Ai sensi dell’art. 132 Codice Penale: “Nei limiti fissati dalla legge, il giudice applica la pena discrezionalmente; esso deve indicare i motivi che giustificano l’uso di tale potere discrezionale. Nell’aumento o nella diminuzione della pena non si possono oltrepassare i limiti stabiliti per ciascuna specie di pena, salvi i casi espressamente determinati dalla legge“.

Ai sensi del successivo art. 133 Codice Penale: “Nell’esercizio del potere discrezionale indicato nell’articolo precedente, il giudice deve tener conto della gravità del reato, desunta:
1) dalla natura, dalla specie, dai mezzi, dall’oggetto, dal tempo, dal luogo e da ogni altra modalità dell’azione;
2) dalla gravità del danno o del pericolo cagionato alla persona offesa dal reato;
3) dalla intensità del dolo o dal grado della colpa.
Il giudice deve tener conto, altresì, della capacità a delinquere del colpevole, desunta:
1) dai motivi a delinquere  e dal carattere del reo ;
2) dai precedenti penali e giudiziari e, in genere, dalla condotta e dalla vita del reo, antecedenti al reato ;
3) dalla condotta contemporanea o susseguente al reato ;
4) dalle condizioni di vita individuale, familiare e sociale del reo“.

Per costante giurisprudenza di legittimità, “la graduazione della pena, anche rispetto agli aumenti ed alle diminuzioni previsti per le circostanze aggravanti ed attenuanti, rientra nella discrezionalità del giudice di merito, il quale la esercita, così come per fissare la pena base, in aderenza ai principi enunciati negli artt. 132 e 133 Codice Penale, sicché è inammissibile la censura che, nel giudizio di cassazione, miri ad una nuova valutazione della congruità della pena”.

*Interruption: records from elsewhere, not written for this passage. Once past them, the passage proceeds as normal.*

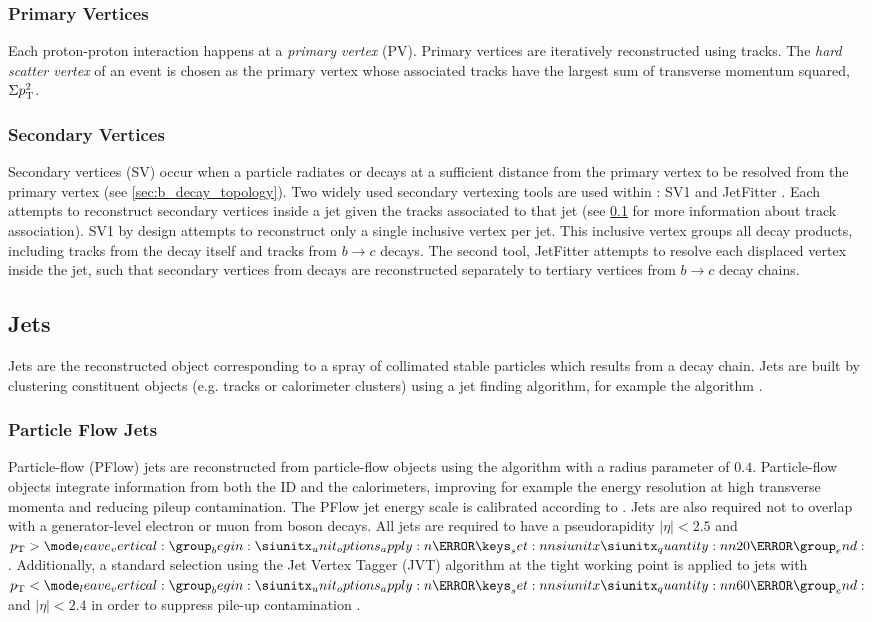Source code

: \subsubsection{Primary Vertices}
Each proton-proton interaction happens at a \textit{primary vertex} (PV).
Primary vertices are iteratively reconstructed using tracks.
The \textit{hard scatter vertex} of an event is chosen as the primary vertex whose associated tracks have the largest sum of transverse momentum squared, $\Sigma p_{\text{T}}^2$.

\subsubsection{Secondary Vertices}
Secondary vertices (SV) occur when a particle radiates or decays at a sufficient distance from the primary vertex to be resolved from the primary vertex (see \cref{sec:b_decay_topology}).
Two widely used secondary vertexing tools are used within \ATLAS: SV1 and JetFitter \cite{FTAG-2018-01}.
Each attempts to reconstruct secondary vertices inside a jet given the tracks associated to that jet (see \cref{sec:jet_reco} for more information about track association).
SV1 by design attempts to reconstruct only a single inclusive vertex per jet.
This inclusive vertex groups all \bhadron decay products, including tracks from the \bhadron decay itself and tracks from $b \rightarrow c$ decays.
The second tool, JetFitter attempts to resolve each displaced vertex inside the jet, such that secondary vertices from \bhadron decays are reconstructed separately to tertiary vertices from $b \rightarrow c$ decay chains.


\subsection{Jets}\label{sec:jet_reco}
Jets are the reconstructed object corresponding to a spray of collimated stable particles which results from a decay chain.
Jets are built by clustering constituent objects (e.g. tracks or calorimeter clusters) using a jet finding algorithm, for example the \antikt algorithm \cite{Cacciari:2008gp}.

\subsubsection{Particle Flow Jets}
Particle-flow (PFlow) jets are reconstructed from particle-flow objects \cite{PERF-2015-09} using the \antikt algorithm with a radius parameter of $0.4$.
Particle-flow objects integrate information from both the ID and the calorimeters, improving for example the energy resolution at high transverse momenta and reducing pileup contamination.
The PFlow jet energy scale is calibrated according to .
Jets are also required not to overlap with a generator-level electron or muon from \Wboson boson decays.
All jets are required to have a pseudorapidity $|\eta| < 2.5$ and $\pt > \SI{20}{\GeV}$.
Additionally, a standard selection using the Jet Vertex Tagger (JVT) algorithm at the tight working point is applied to jets with $\pt < \SI{60}{\GeV}$ and $|\eta| < 2.4$ in order to suppress pile-up contamination \cite{ATLAS-CONF-2014-018}.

Le Sezioni Unite della Suprema Corte di Cassazione hanno altresì puntualizzato che le statuizioni relative al giudizio di comparazione tra opposte circostanze, implicando una valutazione discrezionale tipica del giudizio di merito, sfuggono al sindacato di legittimità qualora non siano frutto di mero arbitrio o di ragionamento illogico e siano sorrette da sufficiente motivazione, tale dovendo ritenersi quella che per giustificare la soluzione dell’equivalenza si sia limitata a ritenerla la più idonea a realizzare l’adeguatezza della pena irrogata in concreto.